» **SUPPLIED INFORMATION**:

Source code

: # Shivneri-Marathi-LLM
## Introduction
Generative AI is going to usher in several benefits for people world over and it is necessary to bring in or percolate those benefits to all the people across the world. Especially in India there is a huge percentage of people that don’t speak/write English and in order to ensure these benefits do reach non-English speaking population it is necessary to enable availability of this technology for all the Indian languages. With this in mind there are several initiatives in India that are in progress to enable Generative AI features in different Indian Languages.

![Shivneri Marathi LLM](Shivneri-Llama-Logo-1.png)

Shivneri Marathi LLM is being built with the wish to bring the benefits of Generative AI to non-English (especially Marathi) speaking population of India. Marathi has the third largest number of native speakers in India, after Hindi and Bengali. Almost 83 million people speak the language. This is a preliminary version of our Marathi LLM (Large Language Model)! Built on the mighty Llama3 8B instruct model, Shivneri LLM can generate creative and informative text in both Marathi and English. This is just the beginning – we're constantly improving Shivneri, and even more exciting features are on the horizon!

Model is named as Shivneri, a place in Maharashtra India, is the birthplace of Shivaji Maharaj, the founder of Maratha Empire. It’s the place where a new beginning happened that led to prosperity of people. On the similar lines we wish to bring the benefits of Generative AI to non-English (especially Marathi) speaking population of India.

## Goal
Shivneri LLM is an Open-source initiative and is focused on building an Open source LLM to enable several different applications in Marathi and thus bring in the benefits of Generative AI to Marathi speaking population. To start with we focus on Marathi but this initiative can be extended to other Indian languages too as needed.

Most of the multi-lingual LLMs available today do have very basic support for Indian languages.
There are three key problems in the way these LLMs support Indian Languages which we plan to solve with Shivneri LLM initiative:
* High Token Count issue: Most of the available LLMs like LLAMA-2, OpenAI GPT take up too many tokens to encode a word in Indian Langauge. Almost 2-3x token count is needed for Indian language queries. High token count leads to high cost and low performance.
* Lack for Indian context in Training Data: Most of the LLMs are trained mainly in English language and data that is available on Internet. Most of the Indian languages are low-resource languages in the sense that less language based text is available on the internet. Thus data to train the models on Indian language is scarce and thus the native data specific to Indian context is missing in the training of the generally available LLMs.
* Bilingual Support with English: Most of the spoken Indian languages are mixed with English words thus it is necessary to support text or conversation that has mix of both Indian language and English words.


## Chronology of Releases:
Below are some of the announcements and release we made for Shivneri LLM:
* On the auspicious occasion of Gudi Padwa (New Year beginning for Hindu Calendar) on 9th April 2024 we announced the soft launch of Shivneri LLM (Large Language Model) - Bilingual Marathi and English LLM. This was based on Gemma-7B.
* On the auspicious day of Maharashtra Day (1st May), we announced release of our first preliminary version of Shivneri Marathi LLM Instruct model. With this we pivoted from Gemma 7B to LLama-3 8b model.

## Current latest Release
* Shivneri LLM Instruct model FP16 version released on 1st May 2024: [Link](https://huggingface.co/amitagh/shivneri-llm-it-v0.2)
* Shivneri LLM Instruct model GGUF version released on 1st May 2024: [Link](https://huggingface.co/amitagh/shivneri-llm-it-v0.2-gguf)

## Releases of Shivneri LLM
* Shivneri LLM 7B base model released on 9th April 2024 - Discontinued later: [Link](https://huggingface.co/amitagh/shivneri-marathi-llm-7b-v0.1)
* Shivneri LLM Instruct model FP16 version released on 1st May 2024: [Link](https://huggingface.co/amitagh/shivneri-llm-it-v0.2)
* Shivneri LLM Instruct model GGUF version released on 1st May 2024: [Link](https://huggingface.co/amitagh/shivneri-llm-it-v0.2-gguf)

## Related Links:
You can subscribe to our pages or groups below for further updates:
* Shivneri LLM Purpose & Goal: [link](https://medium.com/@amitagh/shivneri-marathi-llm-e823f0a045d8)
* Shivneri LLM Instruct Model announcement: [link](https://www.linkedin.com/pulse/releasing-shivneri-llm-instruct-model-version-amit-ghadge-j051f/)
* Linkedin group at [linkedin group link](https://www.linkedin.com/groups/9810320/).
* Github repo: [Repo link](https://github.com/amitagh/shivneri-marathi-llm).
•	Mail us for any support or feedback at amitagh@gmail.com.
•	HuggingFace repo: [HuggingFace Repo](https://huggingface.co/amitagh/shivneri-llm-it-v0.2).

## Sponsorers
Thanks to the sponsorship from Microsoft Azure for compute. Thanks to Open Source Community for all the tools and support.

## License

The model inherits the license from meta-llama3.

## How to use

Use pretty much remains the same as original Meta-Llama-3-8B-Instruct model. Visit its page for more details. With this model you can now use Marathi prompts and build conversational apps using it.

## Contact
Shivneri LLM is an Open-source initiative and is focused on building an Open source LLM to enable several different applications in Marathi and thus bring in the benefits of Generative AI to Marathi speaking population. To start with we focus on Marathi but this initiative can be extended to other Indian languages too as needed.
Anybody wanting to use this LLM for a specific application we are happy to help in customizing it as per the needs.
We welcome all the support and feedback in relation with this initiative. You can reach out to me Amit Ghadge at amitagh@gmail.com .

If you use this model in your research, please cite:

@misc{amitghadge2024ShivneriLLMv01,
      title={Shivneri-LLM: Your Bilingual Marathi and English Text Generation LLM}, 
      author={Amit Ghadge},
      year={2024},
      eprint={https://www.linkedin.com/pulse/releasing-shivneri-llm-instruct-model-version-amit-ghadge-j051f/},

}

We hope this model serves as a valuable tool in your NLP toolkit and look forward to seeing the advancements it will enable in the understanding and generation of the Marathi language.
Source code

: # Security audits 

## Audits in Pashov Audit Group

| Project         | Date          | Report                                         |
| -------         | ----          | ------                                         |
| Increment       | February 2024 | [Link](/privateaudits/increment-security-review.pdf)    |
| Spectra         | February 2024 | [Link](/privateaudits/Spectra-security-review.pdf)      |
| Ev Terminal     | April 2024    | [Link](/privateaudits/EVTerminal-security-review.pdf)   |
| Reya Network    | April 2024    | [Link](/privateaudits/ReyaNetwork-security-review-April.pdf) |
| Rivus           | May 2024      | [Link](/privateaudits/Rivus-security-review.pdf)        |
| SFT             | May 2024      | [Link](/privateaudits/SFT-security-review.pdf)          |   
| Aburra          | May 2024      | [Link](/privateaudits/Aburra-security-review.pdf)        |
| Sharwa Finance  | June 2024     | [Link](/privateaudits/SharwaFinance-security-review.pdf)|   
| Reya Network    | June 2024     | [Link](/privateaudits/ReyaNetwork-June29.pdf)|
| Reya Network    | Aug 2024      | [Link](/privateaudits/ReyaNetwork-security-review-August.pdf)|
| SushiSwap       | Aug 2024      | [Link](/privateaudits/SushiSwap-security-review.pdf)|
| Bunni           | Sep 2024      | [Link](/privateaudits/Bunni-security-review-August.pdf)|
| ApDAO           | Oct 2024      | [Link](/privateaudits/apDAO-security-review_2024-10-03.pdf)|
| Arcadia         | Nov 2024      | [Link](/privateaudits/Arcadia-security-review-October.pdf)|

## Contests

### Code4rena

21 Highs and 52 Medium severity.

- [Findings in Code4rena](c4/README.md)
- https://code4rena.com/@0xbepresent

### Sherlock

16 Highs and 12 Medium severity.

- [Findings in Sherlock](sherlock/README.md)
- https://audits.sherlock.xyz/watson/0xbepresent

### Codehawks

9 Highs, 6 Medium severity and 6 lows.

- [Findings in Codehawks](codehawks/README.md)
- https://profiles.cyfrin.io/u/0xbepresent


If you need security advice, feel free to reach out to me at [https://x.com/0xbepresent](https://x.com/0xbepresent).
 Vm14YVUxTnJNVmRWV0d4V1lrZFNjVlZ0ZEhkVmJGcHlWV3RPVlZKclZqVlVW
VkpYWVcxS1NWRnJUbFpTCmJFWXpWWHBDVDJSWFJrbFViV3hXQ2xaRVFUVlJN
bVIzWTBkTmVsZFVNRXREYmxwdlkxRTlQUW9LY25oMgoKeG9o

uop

» **DIRECTIONS FOR THIS TASK**: Print the records above exactly as written.

» **RESPONSE TO THIS TASK**:
Source code

: # Shivneri-Marathi-LLM
## Introduction
Generative AI is going to usher in several benefits for people world over and it is necessary to bring in or percolate those benefits to all the people across the world. Especially in India there is a huge percentage of people that don’t speak/write English and in order to ensure these benefits do reach non-English speaking population it is necessary to enable availability of this technology for all the Indian languages. With this in mind there are several initiatives in India that are in progress to enable Generative AI features in different Indian Languages.

![Shivneri Marathi LLM](Shivneri-Llama-Logo-1.png)

Shivneri Marathi LLM is being built with the wish to bring the benefits of Generative AI to non-English (especially Marathi) speaking population of India. Marathi has the third largest number of native speakers in India, after Hindi and Bengali. Almost 83 million people speak the language. This is a preliminary version of our Marathi LLM (Large Language Model)! Built on the mighty Llama3 8B instruct model, Shivneri LLM can generate creative and informative text in both Marathi and English. This is just the beginning – we're constantly improving Shivneri, and even more exciting features are on the horizon!

Model is named as Shivneri, a place in Maharashtra India, is the birthplace of Shivaji Maharaj, the founder of Maratha Empire. It’s the place where a new beginning happened that led to prosperity of people. On the similar lines we wish to bring the benefits of Generative AI to non-English (especially Marathi) speaking population of India.

## Goal
Shivneri LLM is an Open-source initiative and is focused on building an Open source LLM to enable several different applications in Marathi and thus bring in the benefits of Generative AI to Marathi speaking population. To start with we focus on Marathi but this initiative can be extended to other Indian languages too as needed.

Most of the multi-lingual LLMs available today do have very basic support for Indian languages.
There are three key problems in the way these LLMs support Indian Languages which we plan to solve with Shivneri LLM initiative:
* High Token Count issue: Most of the available LLMs like LLAMA-2, OpenAI GPT take up too many tokens to encode a word in Indian Langauge. Almost 2-3x token count is needed for Indian language queries. High token count leads to high cost and low performance.
* Lack for Indian context in Training Data: Most of the LLMs are trained mainly in English language and data that is available on Internet. Most of the Indian languages are low-resource languages in the sense that less language based text is available on the internet. Thus data to train the models on Indian language is scarce and thus the native data specific to Indian context is missing in the training of the generally available LLMs.
* Bilingual Support with English: Most of the spoken Indian languages are mixed with English words thus it is necessary to support text or conversation that has mix of both Indian language and English words.


## Chronology of Releases:
Below are some of the announcements and release we made for Shivneri LLM:
* On the auspicious occasion of Gudi Padwa (New Year beginning for Hindu Calendar) on 9th April 2024 we announced the soft launch of Shivneri LLM (Large Language Model) - Bilingual Marathi and English LLM. This was based on Gemma-7B.
* On the auspicious day of Maharashtra Day (1st May), we announced release of our first preliminary version of Shivneri Marathi LLM Instruct model. With this we pivoted from Gemma 7B to LLama-3 8b model.

## Current latest Release
* Shivneri LLM Instruct model FP16 version released on 1st May 2024: [Link](https://huggingface.co/amitagh/shivneri-llm-it-v0.2)
* Shivneri LLM Instruct model GGUF version released on 1st May 2024: [Link](https://huggingface.co/amitagh/shivneri-llm-it-v0.2-gguf)

## Releases of Shivneri LLM
* Shivneri LLM 7B base model released on 9th April 2024 - Discontinued later: [Link](https://huggingface.co/amitagh/shivneri-marathi-llm-7b-v0.1)
* Shivneri LLM Instruct model FP16 version released on 1st May 2024: [Link](https://huggingface.co/amitagh/shivneri-llm-it-v0.2)
* Shivneri LLM Instruct model GGUF version released on 1st May 2024: [Link](https://huggingface.co/amitagh/shivneri-llm-it-v0.2-gguf)

## Related Links:
You can subscribe to our pages or groups below for further updates:
* Shivneri LLM Purpose & Goal: [link](https://medium.com/@amitagh/shivneri-marathi-llm-e823f0a045d8)
* Shivneri LLM Instruct Model announcement: [link](https://www.linkedin.com/pulse/releasing-shivneri-llm-instruct-model-version-amit-ghadge-j051f/)
* Linkedin group at [linkedin group link](https://www.linkedin.com/groups/9810320/).
* Github repo: [Repo link](https://github.com/amitagh/shivneri-marathi-llm).
•	Mail us for any support or feedback at amitagh@gmail.com.
•	HuggingFace repo: [HuggingFace Repo](https://huggingface.co/amitagh/shivneri-llm-it-v0.2).

## Sponsorers
Thanks to the sponsorship from Microsoft Azure for compute. Thanks to Open Source Community for all the tools and support.

## License

The model inherits the license from meta-llama3.

## How to use

Use pretty much remains the same as original Meta-Llama-3-8B-Instruct model. Visit its page for more details. With this model you can now use Marathi prompts and build conversational apps using it.

## Contact
Shivneri LLM is an Open-source initiative and is focused on building an Open source LLM to enable several different applications in Marathi and thus bring in the benefits of Generative AI to Marathi speaking population. To start with we focus on Marathi but this initiative can be extended to other Indian languages too as needed.
Anybody wanting to use this LLM for a specific application we are happy to help in customizing it as per the needs.
We welcome all the support and feedback in relation with this initiative. You can reach out to me Amit Ghadge at amitagh@gmail.com .

If you use this model in your research, please cite:

@misc{amitghadge2024ShivneriLLMv01,
      title={Shivneri-LLM: Your Bilingual Marathi and English Text Generation LLM}, 
      author={Amit Ghadge},
      year={2024},
      eprint={https://www.linkedin.com/pulse/releasing-shivneri-llm-instruct-model-version-amit-ghadge-j051f/},

}

We hope this model serves as a valuable tool in your NLP toolkit and look forward to seeing the advancements it will enable in the understanding and generation of the Marathi language.
Source code

: # Security audits 

## Audits in Pashov Audit Group

| Project         | Date          | Report                                         |
| -------         | ----          | ------                                         |
| Increment       | February 2024 | [Link](/privateaudits/increment-security-review.pdf)    |
| Spectra         | February 2024 | [Link](/privateaudits/Spectra-security-review.pdf)      |
| Ev Terminal     | April 2024    | [Link](/privateaudits/EVTerminal-security-review.pdf)   |
| Reya Network    | April 2024    | [Link](/privateaudits/ReyaNetwork-security-review-April.pdf) |
| Rivus           | May 2024      | [Link](/privateaudits/Rivus-security-review.pdf)        |
| SFT             | May 2024      | [Link](/privateaudits/SFT-security-review.pdf)          |   
| Aburra          | May 2024      | [Link](/privateaudits/Aburra-security-review.pdf)        |
| Sharwa Finance  | June 2024     | [Link](/privateaudits/SharwaFinance-security-review.pdf)|   
| Reya Network    | June 2024     | [Link](/privateaudits/ReyaNetwork-June29.pdf)|
| Reya Network    | Aug 2024      | [Link](/privateaudits/ReyaNetwork-security-review-August.pdf)|
| SushiSwap       | Aug 2024      | [Link](/privateaudits/SushiSwap-security-review.pdf)|
| Bunni           | Sep 2024      | [Link](/privateaudits/Bunni-security-review-August.pdf)|
| ApDAO           | Oct 2024      | [Link](/privateaudits/apDAO-security-review_2024-10-03.pdf)|
| Arcadia         | Nov 2024      | [Link](/privateaudits/Arcadia-security-review-October.pdf)|

## Contests

### Code4rena

21 Highs and 52 Medium severity.

- [Findings in Code4rena](c4/README.md)
- https://code4rena.com/@0xbepresent

### Sherlock

16 Highs and 12 Medium severity.

- [Findings in Sherlock](sherlock/README.md)
- https://audits.sherlock.xyz/watson/0xbepresent

### Codehawks

9 Highs, 6 Medium severity and 6 lows.

- [Findings in Codehawks](codehawks/README.md)
- https://profiles.cyfrin.io/u/0xbepresent


If you need security advice, feel free to reach out to me at [https://x.com/0xbepresent](https://x.com/0xbepresent).
 Vm14YVUxTnJNVmRWV0d4V1lrZFNjVlZ0ZEhkVmJGcHlWV3RPVlZKclZqVlVW
VkpYWVcxS1NWRnJUbFpTCmJFWXpWWHBDVDJSWFJrbFViV3hXQ2xaRVFUVlJN
bVIzWTBkTmVsZFVNRXREYmxwdlkxRTlQUW9LY25oMgoKeG9o

uop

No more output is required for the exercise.